Nor does Judge Barker's aggressive application of the "expressly regulated activity" approach logically stop at housing. Consider the landmark civil rights decisions upholding federal public accommodations laws. In the Jim Crow era, some restaurants completely barred African American patrons, while others seated white customers in the main area while relegating "Colored" customers to a pick-up window in the back. Title IV of the 1964 Civil Rights Act clearly forbids this practice, as the discriminatory and segregationist denial of "the full and equal enjoyment of the goods, services, facilities, privileges, advantages, and accommodations of any place of public accommodation." Yet where in or around the restaurant one sits or stands is not economic activity. The expressly regulated activity in the particular case is not the handing over of money for food.
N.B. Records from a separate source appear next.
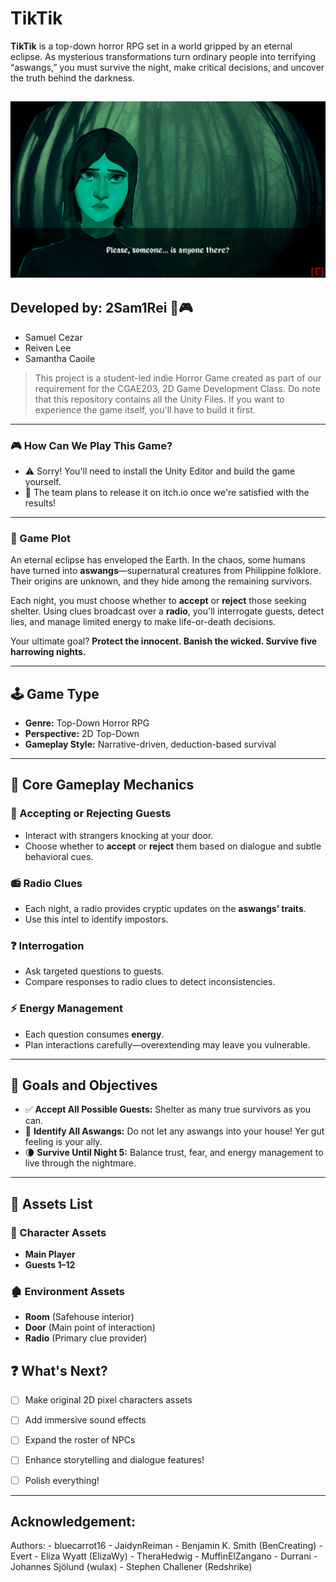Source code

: #  TikTik

**TikTik** is a top-down horror RPG set in a world gripped by an eternal eclipse. As mysterious transformations turn ordinary people into terrifying “aswangs,” you must survive the night, make critical decisions, and uncover the truth behind the darkness.

![TikTik Cover](Tiktik_1.png)
---
##  Developed by: 2Sam1Rei 👾🎮
- Samuel Cezar
- Reiven Lee
- Samantha Caoile

> This project is a student-led indie Horror Game created as part of our requirement for the CGAE203, 2D Game Development Class.
> Do note that this repository contains all the Unity Files. If you want to experience the game itself, you'll have to build it first.

---

### 🎮 How Can We Play This Game?
- ⚠️ Sorry! You'll need to install the Unity Editor and build the game yourself.
- 🚀 The team plans to release it on itch.io once we're satisfied with the results!
---

### 📜 Game Plot

An eternal eclipse has enveloped the Earth. In the chaos, some humans have turned into **aswangs**—supernatural creatures from Philippine folklore. Their origins are unknown, and they hide among the remaining survivors.

Each night, you must choose whether to **accept** or **reject** those seeking shelter. Using clues broadcast over a **radio**, you'll interrogate guests, detect lies, and manage limited energy to make life-or-death decisions.

Your ultimate goal? **Protect the innocent. Banish the wicked. Survive five harrowing nights.**

---

## 🕹️ Game Type

- **Genre:** Top-Down Horror RPG  
- **Perspective:** 2D Top-Down  
- **Gameplay Style:** Narrative-driven, deduction-based survival

---

## 🔧 Core Gameplay Mechanics

### 🧍 Accepting or Rejecting Guests
- Interact with strangers knocking at your door.
- Choose whether to **accept** or **reject** them based on dialogue and subtle behavioral cues.

### 📻 Radio Clues
- Each night, a radio provides cryptic updates on the **aswangs’ traits**.
- Use this intel to identify impostors.

### ❓ Interrogation
- Ask targeted questions to guests.
- Compare responses to radio clues to detect inconsistencies.

### ⚡ Energy Management
- Each question consumes **energy**.
- Plan interactions carefully—overextending may leave you vulnerable.

---

## 🎯 Goals and Objectives

- ✅ **Accept All Possible Guests:** Shelter as many true survivors as you can.
- 🔪 **Identify All Aswangs:** Do not let any aswangs into your house! Yer gut feeling is your ally.
- 🌘 **Survive Until Night 5:** Balance trust, fear, and energy management to live through the nightmare.

---

## 🧰 Assets List

### 👤 Character Assets
- **Main Player**
- **Guests 1–12**

### 🏚️ Environment Assets
- **Room** (Safehouse interior)
- **Door** (Main point of interaction)
- **Radio** (Primary clue provider)
  

## ❓ What's Next?
- [ ] Make original 2D pixel characters assets
- [ ] Add immersive sound effects
- [ ] Expand the roster of NPCs
- [ ] Enhance storytelling and dialogue features!
- [ ] Polish everything!


---

## Acknowledgement:
Authors:
		- bluecarrot16
		- JaidynReiman
		- Benjamin K. Smith (BenCreating)
		- Evert
		- Eliza Wyatt (ElizaWy)
		- TheraHedwig
		- MuffinElZangano
		- Durrani
		- Johannes Sjölund (wulax)
		- Stephen Challener (Redshrike)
Am I saying that Judge Barker or like-minded jurists necessarily would strike down the FHA or Title IV? No. Yet the fact that the district court opinion in Terkel even calls federal civil rights legislation into question shows that there is something amiss. It's also a problem that, as Ian Millhiser notes on Vox, the "expressly regulated activity" approach as applied to housing contradicts a 1985 SCOTUS decision affirming that "congressional power to regulate the class of activities that constitute the rental market for real estate includes the power to regulate individual activity within that class." Perhaps it can be argued that this view was displaced by the Rehnquist/Roberts Courts' federalism revolution, but no SCOTUS case expressly so holds, and lower courts are supposed to follow existing SCOTUS rules, not anticipate new ones.

The good news is that Judge Barker did not issue a nationwide injunction, nor any injunction at all. He issued only declaratory relief. But he somewhat ominously added that he would allow the plaintiffs to seek an injunction--of as-yet undetermined geographic scope--"should defendants threaten to depart from the declaratory judgment."
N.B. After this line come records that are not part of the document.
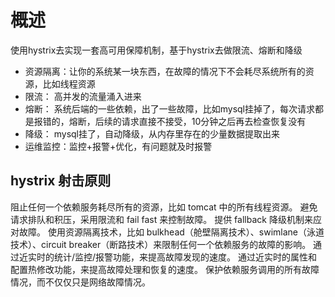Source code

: # 概述

使用hystrix去实现一套高可用保障机制，基于hystrix去做限流、熔断和降级

+ 资源隔离：让你的系统某一块东西，在故障的情况下不会耗尽系统所有的资源，比如线程资源
+ 限流： 高并发的流量涌入进来
+ 熔断： 系统后端的一些依赖，出了一些故障，比如mysql挂掉了，每次请求都是报错的，熔断，后续的请求直接不接受，10分钟之后再去检查恢复没有
+ 降级： mysql挂了，自动降级，从内存里存在的少量数据提取出来
+ 运维监控：监控+报警+优化，有问题就及时报警

## hystrix 射击原则
阻止任何一个依赖服务耗尽所有的资源，比如 tomcat 中的所有线程资源。
避免请求排队和积压，采用限流和 fail fast 来控制故障。
提供 fallback 降级机制来应对故障。
使用资源隔离技术，比如 bulkhead（舱壁隔离技术）、swimlane（泳道技术）、circuit breaker（断路技术）来限制任何一个依赖服务的故障的影响。
通过近实时的统计/监控/报警功能，来提高故障发现的速度。
通过近实时的属性和配置热修改功能，来提高故障处理和恢复的速度。
保护依赖服务调用的所有故障情况，而不仅仅只是网络故障情况。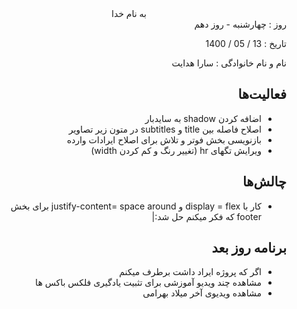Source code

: <div dir="rtl" align="center">
به نام خدا
</div>
<div dir="rtl" align="right">
روز : چهارشنبه - روز دهم

تاریخ : 13 / 05 / 1400

نام و نام خانوادگی : سارا هدایت

## فعالیت‌ها
* اضافه کردن shadow به سایدبار
* اصلاح فاصله بین title  و subtitles در متون زیر تصاویر
* بازنویسی بخش فوتر و تلاش برای اصلاح ایرادات وارده
* ویرایش تگهای hr (تغییر رنگ و کم کردن width)

## چالش‌ها
* کار با display = flex  و justify-content= space around برای بخش footer که فکر میکنم حل شد:|

## برنامه روز بعد
* اگر که پروژه ایراد داشت برطرف میکنم
* مشاهده چند ویدیو آموزشی برای تثبیت یادگیری فلکس باکس ها
* مشاهده ویدیوی آخر میلاد بهرامی

</div>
The CDC moratorium will expire in a month. In the meantime, the Biden administration should appeal Judge Barker's order, making clear that it poses a threat to landmark civil rights legislation. Simultaneously, Congress should take immediate action.

Senate Democrats are currently attempting to circumvent the Parliamentarian's ruling that a minimum-wage hike cannot be accomplished through the reconciliation procedure that bypasses the filibuster. "Plan B" would raise the minimum wage by taxing large companies that do not provide the higher wage. If a freestanding statutory eviction moratorium would likewise be out of order for reconciliation and thus subject to a potentially fatal filibuster, it might be possible to include in the new bill a reconciliation-friendly eviction moratorium like the one on federally funded housing in the CARES Act.

I would urge Congress to include such a provision in the current relief package, along with the following express caveats: (1) The provision should state that the new statutory moratorium remains in effect until the CDC declares that it is no longer needed on public health grounds; (2) It should also state that the moratorium in the statute supplements but does not supplant any broader moratorium (i.e., one that applies to non-federally-funded housing) adopted by the CDC; and (3) It and the whole Act should include a clear and sweeping severability clause.